品目によるところが大きくて、電子辞書は春に向けて開発するといった傾向はあります。

直感的な操作感を目指す

キーボードは、昔に比べてボタンがかなり増えたと感じます。これまでと同じ納期で納品するのは大変なのではないでしょうか。

遠藤

新規機能やIoT化などで設計要素が増えたことでも、今までの期間で開発する大変さは有ります。例えば、キーボードでは無いですが、Bluetoothを載せる場合は、アンテナ感度を考慮して設計する必要があるので、金属部品の配置箇所を簡単には決められないなどの課題が生じます。様々な新しい課題があっても日程は変わらない、ということもあります。今までよりも検討することが多いことを考えると、ある意味で日程を短縮しているのかもしれません。

石橋

ただ、最近のテーマとしては、できるだけボタンを減らしていこうという感じにはなっています。直感的に操作できるようにということですね。

遠藤

よりシンプルに操作できるように見えた方がいいというのもあります。デザイナーがUIをうまく考えてくれて、実際にボタンを少なくしています。
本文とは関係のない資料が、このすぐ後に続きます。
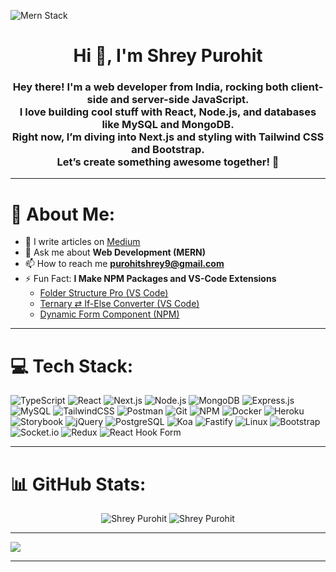 ![Mern Stack](https://www.pramukhdigital.com/wp-content/uploads/2018/07/New-PNC-Animated-Banners.gif)

<h1 align="center">Hi 👋, I'm Shrey Purohit</h1>

<h3 align="center">
  Hey there! I'm a web developer from India, rocking both client-side and server-side JavaScript. <br> 
  I love building cool stuff with React, Node.js, and databases like MySQL and MongoDB. <br> 
  Right now, I’m diving into Next.js and styling with Tailwind CSS and Bootstrap. <br> 
  Let’s create something awesome together! 🚀
</h3>

---


# 💫 About Me:

- 📝 I write articles on [Medium](https://medium.com/@purohitshrey9)
- 💬 Ask me about **Web Development (MERN)**
- 📫 How to reach me **purohitshrey9@gmail.com**
- ⚡ Fun Fact: **I Make NPM Packages and VS-Code Extensions**
    - [Folder Structure Pro (VS Code)](https://marketplace.visualstudio.com/items?itemName=iamshreydxv.copy-folder-structure)
    - [Ternary ⇄ If-Else Converter (VS Code)](https://marketplace.visualstudio.com/items?itemName=iamshreydxv.code-converter)
    - [Dynamic Form Component (NPM)](https://www.npmjs.com/package/dynamic-form-component)
---

# 💻 Tech Stack:

<p align="center">
  
  ![TypeScript](https://img.shields.io/badge/typescript-%233178C6.svg?style=for-the-badge&logo=typescript&logoColor=white)
  ![React](https://img.shields.io/badge/react-%2320232a.svg?style=for-the-badge&logo=react&logoColor=%2361DAFB)
  ![Next.js](https://img.shields.io/badge/next.js-%23000000.svg?style=for-the-badge&logo=next.js&logoColor=white)
  ![Node.js](https://img.shields.io/badge/node.js-%23339933.svg?style=for-the-badge&logo=node.js&logoColor=white)
  ![MongoDB](https://img.shields.io/badge/mongodb-%2347A248.svg?style=for-the-badge&logo=mongodb&logoColor=white)
  ![Express.js](https://img.shields.io/badge/express.js-%23404d59.svg?style=for-the-badge&logo=express&logoColor=white)
  ![MySQL](https://img.shields.io/badge/mysql-%2300f.svg?style=for-the-badge&logo=mysql&logoColor=white)
  ![TailwindCSS](https://img.shields.io/badge/tailwindcss-%2338B2AC.svg?style=for-the-badge&logo=tailwind-css&logoColor=white)
  ![Postman](https://img.shields.io/badge/Postman-FF6C37?style=for-the-badge&logo=postman&logoColor=white)
  ![Git](https://img.shields.io/badge/git-%23F14E32.svg?style=for-the-badge&logo=git&logoColor=white)
  ![NPM](https://img.shields.io/badge/NPM-%23000000.svg?style=for-the-badge&logo=npm&logoColor=white)
  ![Docker](https://img.shields.io/badge/docker-%232496ED.svg?style=for-the-badge&logo=docker&logoColor=white)
  ![Heroku](https://img.shields.io/badge/heroku-%23430098.svg?style=for-the-badge&logo=heroku&logoColor=white)
  ![Storybook](https://img.shields.io/badge/storybook-%23FF4785.svg?style=for-the-badge&logo=storybook&logoColor=white)
  ![jQuery](https://img.shields.io/badge/jquery-%23000000.svg?style=for-the-badge&logo=jquery&logoColor=white)
  ![PostgreSQL](https://img.shields.io/badge/postgresql-%23F6A6A1.svg?style=for-the-badge&logo=postgresql&logoColor=white)
  ![Koa](https://img.shields.io/badge/koa-%232B3630.svg?style=for-the-badge&logo=koa&logoColor=white)
  ![Fastify](https://img.shields.io/badge/fastify-%23000000.svg?style=for-the-badge&logo=fastify&logoColor=white)
  ![Linux](https://img.shields.io/badge/linux-%23FCC624.svg?style=for-the-badge&logo=linux&logoColor=white)
  ![Bootstrap](https://img.shields.io/badge/bootstrap-%23563D7C.svg?style=for-the-badge&logo=bootstrap&logoColor=white)
  ![Socket.io](https://img.shields.io/badge/socket.io-%2338A1DB.svg?style=for-the-badge&logo=socket.io&logoColor=white)
  ![Redux](https://img.shields.io/badge/redux-%23593d88.svg?style=for-the-badge&logo=redux&logoColor=white)
  ![React Hook Form](https://img.shields.io/badge/react_hook_form-%232F9E7C.svg?style=for-the-badge&logo=react-hook-form&logoColor=white)
  
</p>

---

# 📊 GitHub Stats:

<p align="center">
  <img src="https://github-readme-stats.vercel.app/api/top-langs?username=ShreyPurohit&show_icons=true&locale=en&layout=compact&theme=react" alt="Shrey Purohit" />
  <img src="https://github-readme-stats.vercel.app/api?username=ShreyPurohit&show_icons=true&locale=en&theme=react" alt="Shrey Purohit" />
</p>

---

<p align="left">
  
  ![](https://komarev.com/ghpvc/?username=ShreyPurohit&abbreviated=true&color=blueviolet&style=for-the-badge)

</p>

---
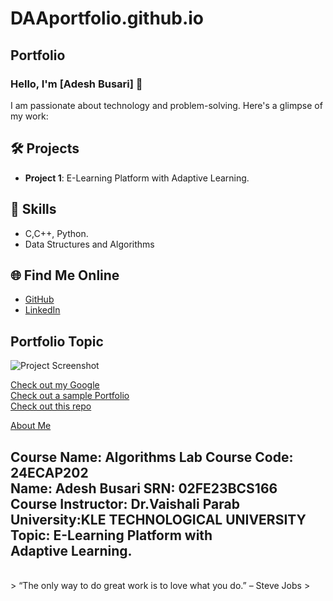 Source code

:# DAAportfolio.github.io
## Portfolio

### Hello, I'm [Adesh Busari] 👋

I am passionate about technology and problem-solving. Here's a glimpse of my work:

## 🛠️ Projects
- **Project 1**: E-Learning Platform with Adaptive Learning.


## 🚀 Skills
- C,C++, Python.
- Data Structures and Algorithms

## 🌐 Find Me Online
- [GitHub](https://github.com/your-github-username)
- [LinkedIn](https://linkedin.com/in/your-linkedin-profile)

## Portfolio Topic

![Project Screenshot](assets/image.jpg)

[Check out my Google](https://www.google.com/)<br>
[Check out a sample Portfolio](https://jiyapalrecha35.github.io/Google.github.io/)<br>
[Check out this repo](https://github.com/hiteshchoudhary/apihub)<br>


[About Me](about.md)

**Course Name**: Algorithms Lab 
**Course Code**: 24ECAP202  
**Name**: Adesh Busari
**SRN**: 02FE23BCS166
**Course Instructor**: Dr.Vaishali Parab
**University**:KLE TECHNOLOGICAL UNIVERSITY
**Topic**: E-Learning Platform with Adaptive Learning.
---

</dl>

<br> 
> “The only way to do great work is to love what you do.” – Steve Jobs
>
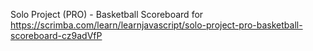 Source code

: Solo Project (PRO) - Basketball Scoreboard for https://scrimba.com/learn/learnjavascript/solo-project-pro-basketball-scoreboard-cz9adVfP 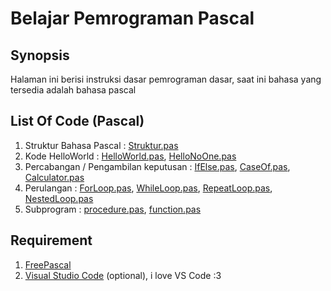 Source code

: # Belajar Pemrograman Pascal
## Synopsis
Halaman ini berisi instruksi dasar pemrograman dasar, saat ini bahasa yang tersedia adalah bahasa pascal

## List Of Code (Pascal)
1. Struktur Bahasa Pascal : [Struktur.pas](Struktur.pas)
2. Kode HelloWorld : [HelloWorld.pas](HelloWorld.pas), [HelloNoOne.pas](HelloNoOne.pas)
3. Percabangan / Pengambilan keputusan : [IfElse.pas](IfElse.pas), [CaseOf.pas](CaseOf.pas), [Calculator.pas](Calculator.pas)
4. Perulangan : [ForLoop.pas](ForLoop.pas), [WhileLoop.pas](WhileLoop.pas), [RepeatLoop.pas](RepeatLoop.pas), [NestedLoop.pas](NestedLoop.pas)
5. Subprogram : [procedure.pas](procedure.pas), [function.pas](function.pas)

## Requirement
1. [FreePascal](https://www.freepascal.org/download.var) 
2. [Visual Studio Code](https://code.visualstudio.com/) (optional), i love VS Code :3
脱炭素という観点で、より環境に優しいプラスチックを使うなど、製造の過程で酸素の排出量を減らしていこうといった話は、御社の中で出てきていますか。

遠藤

CAE解析を行うことで試作をしないこと、それが一番いいのかなと感じています。無駄な金型を作らないようにするということですね。

石橋

脱炭素化も意識はしています。金型は作ってしまうと、何パターンも作ることはできません。そういう意味ではある程度数字で見ないといけない。

遠藤

製品によっては同じ金型を複数製作します。関数電卓などは世界中で販売しているため、金型の数も多くなります。小さい問題でも金型を改造するとなると、同様の内容をすべての金型に展開する必要があるためコストがかさみますし、エコでは無いですよね。そういう点でもフロントローディングによって設計段階で問題を潰しておきたいと考えています。

金型設計は社外に出していますか。

石橋

楽器の場合は昔から中国の成形メーカーに出しています。ただ、日本の成形メーカーよりも出来上がり精度が低いこともあり、実際金型で成形したサンプルを見ると、「あれ?設計通りにできてない」ということもあります。そういう時は、成形条件を調整する。条件調整で直らない場合は、金型を加工して設計通りの寸法に直す、といった対応をします。
技術力が高い成形メーカーに依頼すると出来上がり精度は上がりますが、その分コストが高くなりますので、成形メーカー選定にはコストも密接にかかわります。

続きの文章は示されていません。